Für die Buben und / bzw. Mannerleut`gelten folgende Trachtenformen:
-Festracht: Miesbacher Hut mit Vereinszeichen, Spielhahnfeder und Hutschmuck (echete Blumen), Miesbacher Joppe, kurze, grün oder gelb gestickte Lederhosen in schwarzer Farbe in Miesbacher Art, grüne
ausgeschnittene Tuchweste mit Silberknöpfen und Kettl, Hosenträger, nach Möglichkeit mit Miesbacher Wappen im Steg, weißes Leinentrachtenhemd und blaues Bindl, lange graue Strümpfe mit grünen Streifen im Umschlag,
Miesbacher Halbschuhe. Zur Tracht sollten keine Armbanduhr getragen werden, sondern eine Taschenuhr mit Kette.
-Halbtracht: Dies ist statt der Lederhose eine lange schwarze Hose ( auch sogenannte Stresemannhose), bei Beerdigungen, Trauertagen, hohen kirchlichen Festen (bei sehr Kalter Witterung), Hochzeiten usw.
Bei Traueranlaß entfällt der Hutschmuck. Es wird ein schwarzes Bindl getragen.

-Die Lederbundhose ist fester Bestandteil der Tracht.
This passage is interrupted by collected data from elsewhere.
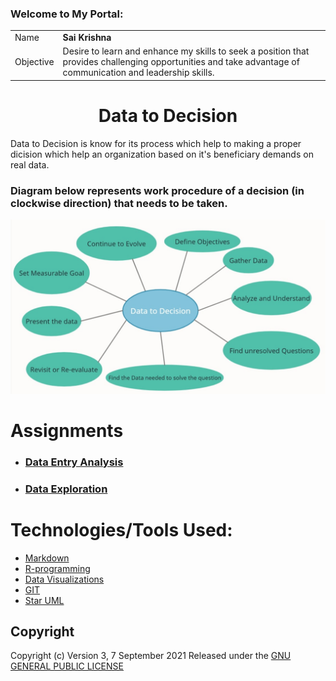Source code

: ### Welcome to My Portal:
|||
| ------------- | ------------- |
|Name| **Sai Krishna**|
| Objective  |   Desire to learn and enhance my skills to seek a position that provides challenging opportunities and take advantage of communication and leadership skills.|



<h1 align="center">Data to Decision</h1>

Data to Decision is know for its process which help to making a proper dicision which help an organization based on it's beneficiary demands  on real data.
### Diagram below represents work procedure of a decision (in clockwise direction) that needs to be taken.
![Data to Decision](https://github.com/saikrishnags05/Data-to-Decisions/blob/main/Data_to_Decision.jpg)

# Assignments
*  ### [Data Entry Analysis ](https://github.com/saikrishnags05/Data-to-Decisions/blob/main/Data%20Entry%20Analysis/readme.md)
* ### [Data Exploration](https://github.com/saikrishnags05/Data-to-Decisions/blob/main/Data%20Exploration/readme.md)

# Technologies/Tools Used: 
* [Markdown](https://docs.github.com/en/github/writing-on-github/getting-started-with-writing-and-formatting-on-github/basic-writing-and-formatting-syntax)
* [R-programming](https://en.wikipedia.org/wiki/R_(programming_language))
* [Data Visualizations](https://en.wikipedia.org/wiki/Data_visualization) 
* [GIT](https://en.wikipedia.org/wiki/GitHub)
* [Star UML](https://docs.staruml.io/)



## Copyright 
Copyright (c)  Version 3, 7 September 2021 Released under the [GNU GENERAL PUBLIC LICENSE](https://github.com/saikrishnags05/Data-to-Decisions/blob/429fafefdf300ddd4942f2154323588806f3d907/LICENSE)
Sie wird in erster Linie bei kalter Witterung und weniger festlichen Anlässen getragen.
-Miesbacher Bauerngwand für besonders festliche Anlässe: schwarzer Scheibling (ohne Feder), schwarze Joppe in Miesbacher Machart, schwarze bzw. schwarzgeblumte Weste, lange schwarze Hose, die sogenannte
“Vürigschnittene”, Miesbacher Halbschuhe
Für die Dirndln bzw. Weiberleut`gelten folgende Trachtenformen:
-Leiblgwand bzw. Spenzergwand in weinroter Grundfarbe fürdie kleinen Dirndln bzw. Mitglieder der Jugendgruppe (nach Möglichkeit mit dem grünen Miesbacher Hut und Gamsbart)
-Spensergwand mit Bollenkittel mit den Miesbacher Mustern und dem grünen Miesbacher Hut als einfache Tanztracht
- Miedergwand mit der Weißwäsch`bzw. Stärkwäsch`und dem grünen Miesbacher Hut, in erster Linie für weltliche Fest
-Miedergwand mit der Seidenwäsch`und dem Schnurhut, in erster Linie für hohe kirchliche Feste und besondere Vereinsfeste
-Antlaßmiedergwand ohne Hut, dafür Kranzl, an besonderen kirchlichen Hochfesten wie z.B. Antlaß, Hochzeiten
-Schalkgwand mit Schnurhut für Verheiratete. Am Hochzeitstag tragen Hochzeiterin und Ehrenmutter keinen Schnurhut, sondern ein Kranzl bzw. die Riegelhaube
-Kirchengwand (Spenserform) mit dem einfachen schwarzen Spitzhut. Zu allen Trachtenformen gehören geschnürte schwarze Miesbacher Halbschuhe. Ferner gehört zu den Frauentrachten ein Haarschopf. Zum
Schalkgwand, zum Antlaßmieder und zum Kirchengwand gehören schwarze Seidenstrümpfe bzw. Strumpfhosen. Zum Leiblgwand, zum Spensergwand und zum Miedergwand mit der Seidenwäsch werden weiße Strümpfe
getragen. Im Trauerfall werden in der Regel schwarze Spitzen bei der Seidenwäsch (Mieder) und beim Schalk und ein schwarzes Seidenfürta getragen. Zum Kirchengwand gehört selbstverständlich ebenfalls ein
schwarzes Fürta. Es dürfen nur echte Blumen im Mieder und Schalk getragen werden (ausgenommen die Seidenblumen am Schnurhut).